It continually surprises me, so much so I think it is a hoax, but I keep hearing about companies that don’t use version control (also called revision control)
What’s version control, and why do you need it?
So you write the perfect piece of code. It can display Lolcats on the screen. Everything is going perfect. You are thinking of starting a company to capitalise on your code. You know there is a huge demand for this feature, and venture capitalists are just dying for someone to target this valuable market.
So you write your code, and then get busy with other things. The latest Y-Box is out, and you need to catch up on your gaming. You
waste gainfully spend a whole week finishing Battle of Nerds 3. And then you get back to your multimillion idea. It’s almost complete, you just need to change a few icons on the screen, add a few fancy buttons. And then, you are set for life.
You make the changes, and (drums rolling … ) nothing works. The whole thing falls apart. You press Ctrl Z (undo) many times to remove all your changes, but the code still isn’t working. In panic, you scream. Why isn’t it working! It was working just a week ago. You can see your dreams of sitting on piles of cash go up in smoke. Why does this always happen to you?
Think this is bad? Now imagine ten people working on your code, living in different parts of the world. They are all changing the code, and breaking it. You’ll never get your LolCats masterpiece to work!
How I discovered version control
My first job was at a startup. A cool one, with super hackers who read /. everyday, used vi/emacs on Linux, and just loved the command line. And they didn’t use version control(till a year later). Just goes to show, it’s not just boring old insurance companies that don’t follow the best practices. So at the time, I felt the need to backup my code. I hit the same problem I described above- code would work one day, and not the next. So I needed to be able to go back in time and look at old code.
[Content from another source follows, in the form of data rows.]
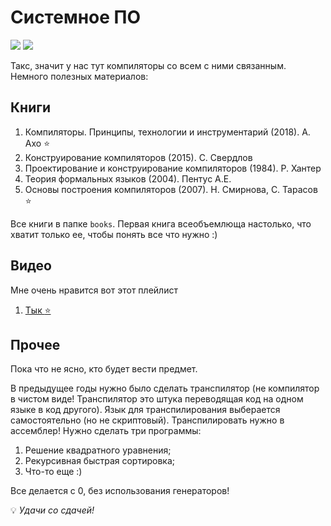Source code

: # Системное ПО 

![](https://img.shields.io/badge/%D0%9A%D1%83%D1%80%D1%81-2-brightgreen)
![](https://img.shields.io/badge/%D0%A1%D0%B5%D0%BC%D0%B5%D1%81%D1%82%D1%80-2-brightgreen)


Такс, значит у нас тут компиляторы со всем с ними связанным. Немного полезных материалов:

## Книги

1. Компиляторы. Принципы, технологии и инструментарий (2018). А. Ахо :star:
2. Конструирование компиляторов (2015). С. Свердлов
3. Проектирование и конструирование компиляторов (1984). Р. Хантер
4. Теория формальных языков (2004). Пентус А.Е.
5. Основы построения компиляторов (2007). Н. Смирнова, С. Тарасов :star:

Все книги в папке `books`.
Первая книга всеобъемлюща настолько, что хватит только ее, чтобы понять все что нужно :)

## Видео

Мне очень нравится вот этот плейлист

1. [Тык :star:](https://www.youtube.com/watch?v=MePynBBljeM&list=PLeQDJtBkrIiT0TMQ3muv3zvNdsmBZFOR1) 

## Прочее

Пока что не ясно, кто будет вести предмет. 

В предыдущее годы нужно было сделать транспилятор (не компилятор в чистом виде! Транспилятор это штука переводящая код на одном языке в код другого). Язык для транспилирования выберается самостоятельно (но не скриптовый). Транспилировать нужно в ассемблер! Нужно сделать три программы:

1. Решение квадратного уравнения;
2. Рекурсивная быстрая сортировка;
3. Что-то еще :)

Все делается с 0, без использования генераторов!


:bulb: *Удачи со сдачей!*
I hit on the sexy and totally original idea of saving my code in folders. So at the end of the day, I would save that day’s code as “Code_folder <date>”. Hey, gimme a break. I was young and foolish, and ate a lot of wild mushrooms I found growing in the forest.
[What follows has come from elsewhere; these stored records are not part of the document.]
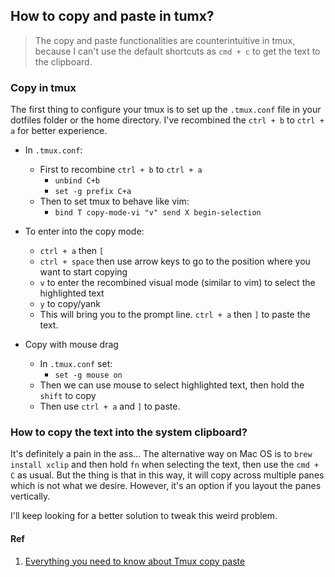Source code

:## How to copy and paste in tumx?

> The copy and paste functionalities are counterintuitive in tmux, because I can't use the default shortcuts as `cmd + c` to get the text to the clipboard.

### Copy in tmux

The first thing to configure your tmux is to set up the `.tmux.conf` file in your dotfiles folder or the home directory. I've recombined the `ctrl + b` to `ctrl + a` for better experience.

- In `.tmux.conf`:

  - First to recombine `ctrl + b` to `ctrl + a`
    - `unbind C+b`
    - `set -g prefix C+a`
  - Then to set tmux to behave like vim:
    - `bind T copy-mode-vi "v" send X begin-selection`

- To enter into the copy mode:

  - `ctrl + a` then `[`
  - `ctrl + space` then use arrow keys to go to the position where you want to start copying
  - `v` to enter the recombined visual mode (similar to vim) to select the highlighted text
  - `y` to copy/yank
  - This will bring you to the prompt line. `ctrl + a` then `]` to paste the text.

- Copy with mouse drag
  - In `.tmux.conf` set:
    - `set -g mouse on`
  - Then we can use mouse to select highlighted text, then hold the `shift` to copy
  - Then use `ctrl + a` and `]` to paste.

### How to copy the text into the system clipboard?

It's definitely a pain in the ass... The alternative way on Mac OS is to `brew install xclip` and then hold `fn` when selecting the text, then use the `cmd + C` as usual. But the thing is that in this way, it will copy across multiple panes which is not what we desire. However, it's an option if you layout the panes vertically.

I'll keep looking for a better solution to tweak this weird problem.

#### Ref

1. [Everything you need to know about Tmux copy paste](http://www.rushiagr.com/blog/2016/06/16/everything-you-need-to-know-about-tmux-copy-pasting-ubuntu/)

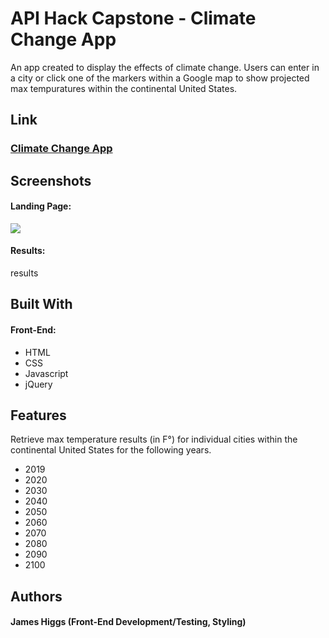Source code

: <h1>API Hack Capstone - Climate Change App</h1>

<p>An app created to display the effects of climate change. Users can enter in a city or click one of the markers within a Google map to show projected max tempuratures within the continental United States.</p>

<h2>Link</h2>
<h3><a href = "https://jahpe777.github.io/Climate_Change_App/">Climate Change App</a></h3>

<h2>Screenshots</h2>

<h4>Landing Page:</h4>

<img src = "/Users/jahpe777/Projects/API_Hack/landing_page.png"></img>

<h4>Results:</h4>

<p>results</p>

<h2>Built With</h2>
<h4>Front-End:</h4>
<ul>
  <li>HTML</li>
  <li>CSS</li>
  <li>Javascript</li>
  <li>jQuery</li> 
</ul>

<h2>Features</h2>
<p>Retrieve max temperature results (in F°) for individual cities within the continental United States for the following years.</p>
<ul> 
  <li>2019</li>
  <li>2020</li>
  <li>2030</li>
  <li>2040</li>
  <li>2050</li>
  <li>2060</li>
  <li>2070</li>
  <li>2080</li>
  <li>2090</li>
  <li>2100</li>
</ul>

<h2>Authors</h2>
<h4>James Higgs (Front-End Development/Testing, Styling)</h4>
The approach, while inefficient, sort of worked. And then I read about SVN. I installed Torrtoise SVN, and discovered I could manage my code much easily with it. I created a repository on my hard drive(a bad idea, as if the disk failed, I’d lose everything; but still better than folders).
And that’s when I learned the fun of managing software. Even though Tortoise was quite mature at the time(this was around 2005), one day it crashed, and I lost all my data. I smacked my head and went back to using folders. It would be 2009-10 before Tortoise became stable. By that time, I was with a new company, and they installed SVN, making sure to use a stable version.
BTW, Tortoise is still an unstable piece of crap, as I will describe later.
What version control (VC) does for you
Version control is very useful. I discovered this the hard way, but VC allows you to do several useful things:
It allows you to go back to an old version of code, if you break the current code
The main purpose of VC
It allows you to see what other people in the team are doing.
Since every version control system forces you to enter comments, you can see what changes other people are making. Most VCs will allow you to setup emails, so you will get an email anyone checks in anything, if you are a control freak.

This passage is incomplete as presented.